Il se pourrait que l’idée de compétence pointue qui se meut avec toucher sa bille provienne du billard, sans que l’on sache exactement s’il s’agit du français (le billard carambole à trois billes), du 8 Pool (celui qui se joue avec sept billes rouges, sept jaunes et une noire), du snooker (quinze billes rouges et six billes de couleur), ou du russe (une rouge, quinze blanches). On toucherait sa bille dans ce cas depuis le XVᵉ siècle, époque à laquelle l’ébéniste Henri de Vigne réalisa pour Louis XI la première table connue, mais il n’est fait mention de l’expression ni dans la légende noire du roi, ni dans celle qui tentera de corriger sa mauvaise réputation quelques siècles plus tard.
Notons cependant qu’il fallait toucher sa bille pour devenir Mousquetaire du Roi, la connaissance complète du jeu étant exigée auprès des candidats à la prestigieuse fonction². Cependant là encore, Alexandre Dumas n’use pas de cette locution pour nous faire part des qualités d’Athos, Porthos ou Aramis, et pas plus pour D’Artagnan.
Il parait nettement plus sérieux d’attribuer l’origine de toucher sa bille à la cour de récré. Si Grecs et Romains jouaient à lancer tout et n’importe quoi dans des trous, le véritable jeu de billes se développe avec la gratuité de l’enseignement primaire voulue par Jules Ferry en 1881.

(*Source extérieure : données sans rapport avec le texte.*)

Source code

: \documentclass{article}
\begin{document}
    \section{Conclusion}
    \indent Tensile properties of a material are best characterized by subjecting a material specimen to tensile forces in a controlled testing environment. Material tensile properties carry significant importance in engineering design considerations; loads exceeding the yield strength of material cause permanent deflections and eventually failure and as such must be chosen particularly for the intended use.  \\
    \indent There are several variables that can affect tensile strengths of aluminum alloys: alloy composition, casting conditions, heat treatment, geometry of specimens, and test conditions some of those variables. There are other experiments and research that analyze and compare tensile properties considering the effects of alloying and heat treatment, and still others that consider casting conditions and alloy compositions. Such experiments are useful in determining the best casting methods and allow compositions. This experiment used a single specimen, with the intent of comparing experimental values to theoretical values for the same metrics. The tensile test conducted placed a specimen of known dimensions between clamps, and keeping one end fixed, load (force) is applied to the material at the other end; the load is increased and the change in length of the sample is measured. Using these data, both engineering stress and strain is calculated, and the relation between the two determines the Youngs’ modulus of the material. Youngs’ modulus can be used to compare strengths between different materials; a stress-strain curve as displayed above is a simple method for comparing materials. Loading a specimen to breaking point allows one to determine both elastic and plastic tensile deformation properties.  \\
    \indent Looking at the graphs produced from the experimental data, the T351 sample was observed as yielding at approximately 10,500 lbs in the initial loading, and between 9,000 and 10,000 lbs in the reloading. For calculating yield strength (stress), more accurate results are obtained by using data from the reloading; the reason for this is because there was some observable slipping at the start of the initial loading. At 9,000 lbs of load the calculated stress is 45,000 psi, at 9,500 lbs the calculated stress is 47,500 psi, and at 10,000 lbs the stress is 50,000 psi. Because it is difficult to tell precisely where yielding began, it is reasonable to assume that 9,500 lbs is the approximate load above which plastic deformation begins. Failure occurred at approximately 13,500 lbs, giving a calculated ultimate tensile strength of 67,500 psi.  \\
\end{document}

Dès le prime XXᵉ siècle, la pichenette, le pointage, la pince, le calage, sont les techniques de lancer qui permettent de toucher sa bille, que ce soit dans une partie de tic, de poursuite ou de pyramide. On utilise aussi toucher sa bille pour décrire l’habileté du joueur lorsqu’on parle de pot, de mur ou de Tour de France (sur la plage avec Papa) même si dans chacune de ces parties le but n’est pas de toucher une bille… Preuve s’il en faut que la simple description de l’objectif du jeu est devenue synonyme de dextérité et donc, expression consacrée.
Toucher sa bille bat en retraite lorsque le jeu n’est plus de berlingot, de porcelaine (la fameuse « porce »), d’œil de chat, d’abeille, d’agate ou de plomb mais presque exclusivement vidéo. Les poulbots et leur petit sac de toile empli de ces billes de couleurs qui faisaient leur gloire dans la cour de l’école, comparent désormais leurs scores sur Donkey Kong, Space Invaders, Pac Man et Galaxian : en modernité il faut faire du chiffre pour prouver qu’on est bon, la maestria et le beau geste ne valent plus grand chose.
Bien vite, ces pixels devenus désuets rejoindront les tétine, normale, boulet, calot, mammouth, bigaro et triard dans les malles au grenier. Mais ceci est une toute autre histoire.